Ora, se a religião é apenas uma projeção dos nossos sentimentos
interiores, o que ela tem a ver com a intervenção da providência divina? Nada.
A religião depende das nossas sensações interiores e não da resposta ao impacto
da revelação divina.
3) A Erupção das Duas Guerras Mundiais
Porque a princípio alguns cristãos começaram a esposar os postulados
do naturalismo científico, a doutrina da providência não sofreu um ataque muito
violento. Por algum tempo a doutrina da providência ainda sobreviveu dentro do
cristianismo histórico. O evolucionismo começou a reinar no século XIX, mas a
doutrina da providência divina foi preservada quase que intacta até uma certa
altura, quando se deu o irrompimento das duas guerras mundiais, e o otimismo em
que o mundo vivia com respeito à bondade do homem, caiu por terra e, com isso,
apareceu a dúvida de que Deus continuava a agir providencialmente com bondade
em nosso mundo.
Com o desapontamento sobre a bondade humana após a deflagração dos
dois grandes conflitos mundiais, muitas pessoas começaram a pender para o
agnosticismo que é o resultado do deísmo. Começou-se a duvidar do envolvimento
de Deus com este mundo e de sua participação na história dele. “Em todo lugar
dúvidas profundas foram levantadas como respeito à realidade de Deus; os homens
não somente negaram a Providência sobre todas
as coisas, mas ridicularizaram a idéia por apontarem para a realidade ao
redor de nós.”[6] Com a
derrocada da belle epoque, surgiram
com toda força os movimentos emergentes do existencialismo. Foi o renascimento
do subjetivismo, mas com características de maior incredulidade. No cenário
político houve o surgimento do comunismo que negou a idéia de religião e a
considerou como sendo apenas ópio do povo. Desacreditou-se em Deus em muitos
círculos do mundo pensante, à medida que os males sociais se tornaram cada vez
maiores.
Nunca houve tempo de tantas tempestades filosóficas em que a
confissão da igreja protestante sobre a providência divina tenha sofrido tão
sério golpe! Com o surgimento das filosofias e com o aumento dos problemas
sociais no mundo a pregação sobre a providência divina tornou-se inviável porque
as pessoas começaram a duvidar de que havia um Deus preocupado com este grande
e sofrido universo. Em alguns círculos cristãos, a ortodoxia do cristianismo
entrou em crise e não foi suficientemente forte para reverter a situação. A
igreja na Europa estava morrendo à míngua, pois possuía os postulados do
liberalismo e, com a perda da fé na bondade humana, ficou sem o suporte que a belle epoque lhe dava. Berkouwer, um
contemporâneo desse tempo de crise disse que “a confissão da providência de
Deus tem se tornado, agora mais do que nunca, numa pedra-de-tropeço.”[7] Diante das
duas grandes catástrofes mundiais, o cristianismo histórico em algumas terras
ficou sem muita coisa que dizer a respeito da providência divina porque, ao
invés de aterem-se aos ensinamentos da Escritura sobre como Deus governa a
história, ficaram apenas com a experiência amarga dos acontecimentos da época,
sem terem explicações que dar aos opositores incrédulos, os adversários do
cristianismo.
O cristianismo liberal, que ocupava a maior parte das igrejas
européia e americana, falhou em responder às questões levantadas, porque
abandonaram a crença na inspiração das Escrituras, e se esqueceram de buscar
nela a resposta para os atos providenciais de Deus na história contemporânea.
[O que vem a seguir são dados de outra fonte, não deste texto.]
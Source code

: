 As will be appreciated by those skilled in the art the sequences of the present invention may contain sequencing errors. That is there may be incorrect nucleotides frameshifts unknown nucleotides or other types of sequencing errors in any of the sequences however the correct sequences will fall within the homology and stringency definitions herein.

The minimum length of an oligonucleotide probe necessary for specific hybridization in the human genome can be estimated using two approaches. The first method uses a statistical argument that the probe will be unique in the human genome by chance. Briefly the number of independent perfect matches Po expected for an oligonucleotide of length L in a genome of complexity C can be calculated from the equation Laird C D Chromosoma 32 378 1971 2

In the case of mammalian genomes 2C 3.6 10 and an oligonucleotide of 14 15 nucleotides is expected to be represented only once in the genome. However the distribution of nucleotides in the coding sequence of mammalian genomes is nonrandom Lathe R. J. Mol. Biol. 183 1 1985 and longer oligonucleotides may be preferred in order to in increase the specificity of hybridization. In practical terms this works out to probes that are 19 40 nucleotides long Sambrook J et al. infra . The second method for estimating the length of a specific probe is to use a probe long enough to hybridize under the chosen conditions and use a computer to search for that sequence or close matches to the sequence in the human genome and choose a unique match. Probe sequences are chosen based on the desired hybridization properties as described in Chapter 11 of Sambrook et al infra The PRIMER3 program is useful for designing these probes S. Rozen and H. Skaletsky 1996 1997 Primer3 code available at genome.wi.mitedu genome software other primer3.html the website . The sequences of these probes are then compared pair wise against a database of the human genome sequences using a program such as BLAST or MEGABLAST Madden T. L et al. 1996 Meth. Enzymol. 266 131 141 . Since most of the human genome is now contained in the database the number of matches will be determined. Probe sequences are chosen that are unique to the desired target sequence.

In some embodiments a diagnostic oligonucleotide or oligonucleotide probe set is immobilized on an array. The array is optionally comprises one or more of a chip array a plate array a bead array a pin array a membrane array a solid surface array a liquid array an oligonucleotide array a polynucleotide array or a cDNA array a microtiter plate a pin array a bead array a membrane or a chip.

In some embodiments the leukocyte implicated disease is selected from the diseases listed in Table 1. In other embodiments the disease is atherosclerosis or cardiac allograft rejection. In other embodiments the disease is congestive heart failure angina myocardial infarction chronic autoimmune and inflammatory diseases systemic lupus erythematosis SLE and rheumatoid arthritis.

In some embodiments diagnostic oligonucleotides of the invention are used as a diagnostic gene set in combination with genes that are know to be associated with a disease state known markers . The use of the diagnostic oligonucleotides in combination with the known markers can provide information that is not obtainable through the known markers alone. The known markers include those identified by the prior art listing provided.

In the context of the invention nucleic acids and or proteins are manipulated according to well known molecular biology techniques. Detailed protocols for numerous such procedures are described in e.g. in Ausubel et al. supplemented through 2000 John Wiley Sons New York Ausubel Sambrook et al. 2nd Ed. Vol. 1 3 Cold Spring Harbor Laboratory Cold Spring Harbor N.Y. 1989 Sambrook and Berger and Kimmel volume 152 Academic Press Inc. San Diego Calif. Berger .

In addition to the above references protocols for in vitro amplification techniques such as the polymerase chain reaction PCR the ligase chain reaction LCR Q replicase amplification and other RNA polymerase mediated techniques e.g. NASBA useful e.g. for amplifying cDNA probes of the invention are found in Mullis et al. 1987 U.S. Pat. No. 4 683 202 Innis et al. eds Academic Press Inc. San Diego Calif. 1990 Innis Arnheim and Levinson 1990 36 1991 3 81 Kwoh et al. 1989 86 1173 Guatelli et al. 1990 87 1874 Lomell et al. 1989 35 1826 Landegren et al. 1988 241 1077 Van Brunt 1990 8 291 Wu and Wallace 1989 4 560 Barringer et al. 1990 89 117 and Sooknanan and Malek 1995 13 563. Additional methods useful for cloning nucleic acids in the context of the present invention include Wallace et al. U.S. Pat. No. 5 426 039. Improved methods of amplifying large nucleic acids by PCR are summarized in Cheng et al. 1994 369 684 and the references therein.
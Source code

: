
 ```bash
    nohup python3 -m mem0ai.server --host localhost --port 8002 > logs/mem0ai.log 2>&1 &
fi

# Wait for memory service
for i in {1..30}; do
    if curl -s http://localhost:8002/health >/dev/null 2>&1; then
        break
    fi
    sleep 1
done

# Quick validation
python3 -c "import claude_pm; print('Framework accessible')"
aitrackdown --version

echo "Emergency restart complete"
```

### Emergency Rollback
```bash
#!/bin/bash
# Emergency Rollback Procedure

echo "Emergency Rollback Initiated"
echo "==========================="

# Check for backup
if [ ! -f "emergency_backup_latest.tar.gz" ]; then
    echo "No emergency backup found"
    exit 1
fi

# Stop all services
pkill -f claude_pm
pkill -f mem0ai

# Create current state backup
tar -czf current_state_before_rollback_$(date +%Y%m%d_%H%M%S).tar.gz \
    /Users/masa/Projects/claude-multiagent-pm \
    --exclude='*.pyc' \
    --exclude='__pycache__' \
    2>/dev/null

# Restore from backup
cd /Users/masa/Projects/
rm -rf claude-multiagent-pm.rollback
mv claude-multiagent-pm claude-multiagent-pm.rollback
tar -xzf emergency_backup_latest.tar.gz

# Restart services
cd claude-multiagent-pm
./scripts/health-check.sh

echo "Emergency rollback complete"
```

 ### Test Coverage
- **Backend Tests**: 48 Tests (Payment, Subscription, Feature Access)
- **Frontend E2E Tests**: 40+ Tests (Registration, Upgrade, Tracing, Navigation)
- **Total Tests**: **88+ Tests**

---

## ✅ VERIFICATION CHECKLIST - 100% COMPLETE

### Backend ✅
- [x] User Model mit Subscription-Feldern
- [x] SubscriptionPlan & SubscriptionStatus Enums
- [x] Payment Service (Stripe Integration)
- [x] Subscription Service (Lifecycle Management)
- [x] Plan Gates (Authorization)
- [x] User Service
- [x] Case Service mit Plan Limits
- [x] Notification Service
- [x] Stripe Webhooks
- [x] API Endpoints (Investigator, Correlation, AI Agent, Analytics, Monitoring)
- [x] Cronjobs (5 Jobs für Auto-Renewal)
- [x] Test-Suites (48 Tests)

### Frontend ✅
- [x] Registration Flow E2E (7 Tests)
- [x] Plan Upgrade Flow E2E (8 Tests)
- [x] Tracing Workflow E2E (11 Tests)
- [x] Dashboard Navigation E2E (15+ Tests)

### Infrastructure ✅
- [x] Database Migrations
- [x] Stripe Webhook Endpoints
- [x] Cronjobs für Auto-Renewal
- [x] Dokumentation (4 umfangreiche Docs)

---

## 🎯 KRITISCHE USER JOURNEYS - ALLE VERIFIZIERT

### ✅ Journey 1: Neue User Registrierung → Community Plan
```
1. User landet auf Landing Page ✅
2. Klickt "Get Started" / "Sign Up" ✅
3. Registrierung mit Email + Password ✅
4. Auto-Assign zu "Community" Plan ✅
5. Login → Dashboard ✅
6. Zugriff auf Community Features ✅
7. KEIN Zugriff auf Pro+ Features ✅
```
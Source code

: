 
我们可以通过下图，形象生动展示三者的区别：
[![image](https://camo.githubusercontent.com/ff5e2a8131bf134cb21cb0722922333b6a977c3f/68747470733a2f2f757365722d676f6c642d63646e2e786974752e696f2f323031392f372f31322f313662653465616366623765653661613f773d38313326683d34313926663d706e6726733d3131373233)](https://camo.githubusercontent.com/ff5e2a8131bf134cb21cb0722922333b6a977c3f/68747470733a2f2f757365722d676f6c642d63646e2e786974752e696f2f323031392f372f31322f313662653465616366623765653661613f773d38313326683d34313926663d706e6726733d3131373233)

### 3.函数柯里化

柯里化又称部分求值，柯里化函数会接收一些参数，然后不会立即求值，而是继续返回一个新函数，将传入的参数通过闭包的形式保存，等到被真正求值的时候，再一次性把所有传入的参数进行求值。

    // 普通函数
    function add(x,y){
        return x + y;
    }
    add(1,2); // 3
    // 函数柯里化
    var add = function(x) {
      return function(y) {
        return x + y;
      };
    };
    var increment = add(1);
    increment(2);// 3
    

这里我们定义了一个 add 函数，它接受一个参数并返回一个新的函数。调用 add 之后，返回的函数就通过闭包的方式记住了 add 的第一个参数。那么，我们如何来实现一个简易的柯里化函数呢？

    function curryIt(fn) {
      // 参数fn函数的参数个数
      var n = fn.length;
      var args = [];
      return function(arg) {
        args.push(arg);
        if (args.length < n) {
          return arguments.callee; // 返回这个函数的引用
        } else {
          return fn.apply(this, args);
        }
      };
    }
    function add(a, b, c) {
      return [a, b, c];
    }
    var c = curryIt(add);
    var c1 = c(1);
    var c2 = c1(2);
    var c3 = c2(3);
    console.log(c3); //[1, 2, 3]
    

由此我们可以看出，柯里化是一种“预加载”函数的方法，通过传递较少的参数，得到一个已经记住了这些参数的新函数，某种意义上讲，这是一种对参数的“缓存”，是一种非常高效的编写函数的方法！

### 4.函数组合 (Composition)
Muitos cristãos sinceros acabaram por ficar na mesma situação do autor do Salmo
73 que, observando a prosperidade dos ímpios e o sofrimento de justos, ficou
perplexo e duvidou da bondade providencial de Deus. Como o salmista, muitos
acabaram entrando em colapso espiritual e houve crise com respeito à soberania
de Deus. Eles falharam no entendimento do relacionamento dos juízos parciais de
Deus sobre os seres humanos, por causa dos seus pecados. Eles pensaram que Deus
tinha a obrigação de impedir qualquer manifestação de maldade na vida dos
homens. Olvidaram-se de que a catástrofe que ameaça a vida no mundo
freqüentemente é uma imposição penal (embora apenas parcial) de Deus sobre o
mundo pecador. Eles pensaram humanisticamente sobre a história. Esqueceram-se
de que Deus conduz a história que de antemão escreveu. Perderam o sentido da
verticalidade da relação Deus-homem.
Quando isto acontece, os seres humanos começam a viver sem propósito
na vida. Foi nessa hora que a crise existencial se avolumou e tudo acabou sendo
“vaidade de vaidades”, à semelhança da cosmovisão do antigo Pregador. O
fatalismo, então, passou a ser a crença de muitos, não a crença na providência
divina. Berkouwer diz que esse fenômeno passou a ser um resultado da
secularização. “Deus é estranho ao homem; e o homem se torna num estranho no
mundo de Deus”.[8]
As duas grandes guerras foram um balde de água fria naqueles que
criam num Deus providente e cheio de cuidados pelo mundo. As atrocidades
cometidas nas guerras acabaram com as esperanças humanizantes da teologia
liberal que já havia dominado as igrejas da Europa e da América do Norte, as
duas outrora grandes e pujantes fontes de obra missionária. A ortodoxia
protestante foi ficando cada vez mais fraca e, dentro do cristianismo mundial,
perdeu seu interesse pelo estudo da providência divina porque, para muitos
cristãos que não haviam sido devidamente educados na doutrina, a providência
significava unicamente Deus agindo benévola e agradavelmente na vida dos seres
humanos de modo que eles são sempre protegidos e guardados de todo mal. Essa
visão de providência desapareceu do conceito de muitos cristãos. Em tempos
quando Deus exerce seus juízos parciais sobre os homens, fazendo com que
desgraças e infortúnios apareçam na vida deles, as mesmas perguntas acontecem: “Por
que? Até quando? Onde está o Deus dos cristãos?” O grande interesse no estudo
da providência sempre está ligado às benesses que ele envia para o mundo.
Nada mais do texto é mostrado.